= SOURCE MATERIAL =

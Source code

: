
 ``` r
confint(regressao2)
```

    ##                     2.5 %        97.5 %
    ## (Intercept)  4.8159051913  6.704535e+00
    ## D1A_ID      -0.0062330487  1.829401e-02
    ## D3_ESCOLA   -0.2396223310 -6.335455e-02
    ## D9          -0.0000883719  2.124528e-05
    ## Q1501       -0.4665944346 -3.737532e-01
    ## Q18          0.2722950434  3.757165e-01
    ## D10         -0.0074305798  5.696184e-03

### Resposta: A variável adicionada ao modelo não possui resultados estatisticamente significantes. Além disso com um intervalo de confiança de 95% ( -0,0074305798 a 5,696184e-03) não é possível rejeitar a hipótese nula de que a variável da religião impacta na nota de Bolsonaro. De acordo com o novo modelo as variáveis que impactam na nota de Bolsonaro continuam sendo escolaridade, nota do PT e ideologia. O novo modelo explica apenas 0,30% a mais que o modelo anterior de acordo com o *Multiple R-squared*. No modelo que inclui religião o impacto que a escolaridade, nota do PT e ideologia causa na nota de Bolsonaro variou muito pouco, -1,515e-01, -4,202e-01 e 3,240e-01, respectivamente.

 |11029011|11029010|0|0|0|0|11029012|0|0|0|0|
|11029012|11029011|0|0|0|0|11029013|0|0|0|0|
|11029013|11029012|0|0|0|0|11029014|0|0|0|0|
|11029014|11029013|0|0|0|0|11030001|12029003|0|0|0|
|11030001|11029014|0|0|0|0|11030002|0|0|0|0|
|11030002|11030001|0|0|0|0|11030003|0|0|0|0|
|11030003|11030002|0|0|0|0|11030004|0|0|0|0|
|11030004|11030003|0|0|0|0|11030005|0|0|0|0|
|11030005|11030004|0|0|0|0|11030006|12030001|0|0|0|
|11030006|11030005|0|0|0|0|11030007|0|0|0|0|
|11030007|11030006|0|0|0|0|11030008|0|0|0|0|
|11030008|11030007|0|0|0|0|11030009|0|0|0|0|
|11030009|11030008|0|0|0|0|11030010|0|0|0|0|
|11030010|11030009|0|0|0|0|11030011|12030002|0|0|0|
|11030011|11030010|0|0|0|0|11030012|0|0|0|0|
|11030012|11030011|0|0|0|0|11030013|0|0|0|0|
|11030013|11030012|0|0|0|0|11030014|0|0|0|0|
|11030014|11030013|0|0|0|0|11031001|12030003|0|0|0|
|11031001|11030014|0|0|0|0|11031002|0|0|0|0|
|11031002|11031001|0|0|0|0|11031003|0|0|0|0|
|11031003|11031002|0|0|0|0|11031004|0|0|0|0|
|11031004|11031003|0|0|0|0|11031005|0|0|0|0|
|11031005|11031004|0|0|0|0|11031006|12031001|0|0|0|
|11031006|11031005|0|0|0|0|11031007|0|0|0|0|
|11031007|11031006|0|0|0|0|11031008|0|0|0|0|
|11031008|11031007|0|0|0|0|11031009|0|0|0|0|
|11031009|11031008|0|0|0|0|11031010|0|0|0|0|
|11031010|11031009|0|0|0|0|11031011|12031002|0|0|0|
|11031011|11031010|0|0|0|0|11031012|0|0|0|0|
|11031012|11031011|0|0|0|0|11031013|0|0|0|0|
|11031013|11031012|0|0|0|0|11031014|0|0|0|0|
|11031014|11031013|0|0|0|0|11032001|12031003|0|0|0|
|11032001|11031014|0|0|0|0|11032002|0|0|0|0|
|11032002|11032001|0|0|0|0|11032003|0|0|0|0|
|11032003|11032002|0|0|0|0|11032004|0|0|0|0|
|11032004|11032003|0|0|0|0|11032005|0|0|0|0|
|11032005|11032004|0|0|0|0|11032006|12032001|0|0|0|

= REQUIRED ACTION =
In full and without alteration, output the listing.

= WRITTEN SOLUTION =
Source code

:
 ``` r
confint(regressao2)
```

    ##                     2.5 %        97.5 %
    ## (Intercept)  4.8159051913  6.704535e+00
    ## D1A_ID      -0.0062330487  1.829401e-02
    ## D3_ESCOLA   -0.2396223310 -6.335455e-02
    ## D9          -0.0000883719  2.124528e-05
    ## Q1501       -0.4665944346 -3.737532e-01
    ## Q18          0.2722950434  3.757165e-01
    ## D10         -0.0074305798  5.696184e-03

### Resposta: A variável adicionada ao modelo não possui resultados estatisticamente significantes. Além disso com um intervalo de confiança de 95% ( -0,0074305798 a 5,696184e-03) não é possível rejeitar a hipótese nula de que a variável da religião impacta na nota de Bolsonaro. De acordo com o novo modelo as variáveis que impactam na nota de Bolsonaro continuam sendo escolaridade, nota do PT e ideologia. O novo modelo explica apenas 0,30% a mais que o modelo anterior de acordo com o *Multiple R-squared*. No modelo que inclui religião o impacto que a escolaridade, nota do PT e ideologia causa na nota de Bolsonaro variou muito pouco, -1,515e-01, -4,202e-01 e 3,240e-01, respectivamente.

 |11029011|11029010|0|0|0|0|11029012|0|0|0|0|
|11029012|11029011|0|0|0|0|11029013|0|0|0|0|
|11029013|11029012|0|0|0|0|11029014|0|0|0|0|
|11029014|11029013|0|0|0|0|11030001|12029003|0|0|0|
|11030001|11029014|0|0|0|0|11030002|0|0|0|0|
|11030002|11030001|0|0|0|0|11030003|0|0|0|0|
|11030003|11030002|0|0|0|0|11030004|0|0|0|0|
|11030004|11030003|0|0|0|0|11030005|0|0|0|0|
|11030005|11030004|0|0|0|0|11030006|12030001|0|0|0|
|11030006|11030005|0|0|0|0|11030007|0|0|0|0|
|11030007|11030006|0|0|0|0|11030008|0|0|0|0|
|11030008|11030007|0|0|0|0|11030009|0|0|0|0|
|11030009|11030008|0|0|0|0|11030010|0|0|0|0|
|11030010|11030009|0|0|0|0|11030011|12030002|0|0|0|
|11030011|11030010|0|0|0|0|11030012|0|0|0|0|
|11030012|11030011|0|0|0|0|11030013|0|0|0|0|
|11030013|11030012|0|0|0|0|11030014|0|0|0|0|
|11030014|11030013|0|0|0|0|11031001|12030003|0|0|0|
|11031001|11030014|0|0|0|0|11031002|0|0|0|0|
|11031002|11031001|0|0|0|0|11031003|0|0|0|0|
|11031003|11031002|0|0|0|0|11031004|0|0|0|0|
|11031004|11031003|0|0|0|0|11031005|0|0|0|0|
|11031005|11031004|0|0|0|0|11031006|12031001|0|0|0|
|11031006|11031005|0|0|0|0|11031007|0|0|0|0|
|11031007|11031006|0|0|0|0|11031008|0|0|0|0|
|11031008|11031007|0|0|0|0|11031009|0|0|0|0|
|11031009|11031008|0|0|0|0|11031010|0|0|0|0|
|11031010|11031009|0|0|0|0|11031011|12031002|0|0|0|
|11031011|11031010|0|0|0|0|11031012|0|0|0|0|
|11031012|11031011|0|0|0|0|11031013|0|0|0|0|
|11031013|11031012|0|0|0|0|11031014|0|0|0|0|
|11031014|11031013|0|0|0|0|11032001|12031003|0|0|0|
|11032001|11031014|0|0|0|0|11032002|0|0|0|0|
|11032002|11032001|0|0|0|0|11032003|0|0|0|0|
|11032003|11032002|0|0|0|0|11032004|0|0|0|0|
|11032004|11032003|0|0|0|0|11032005|0|0|0|0|
|11032005|11032004|0|0|0|0|11032006|12032001|0|0|0|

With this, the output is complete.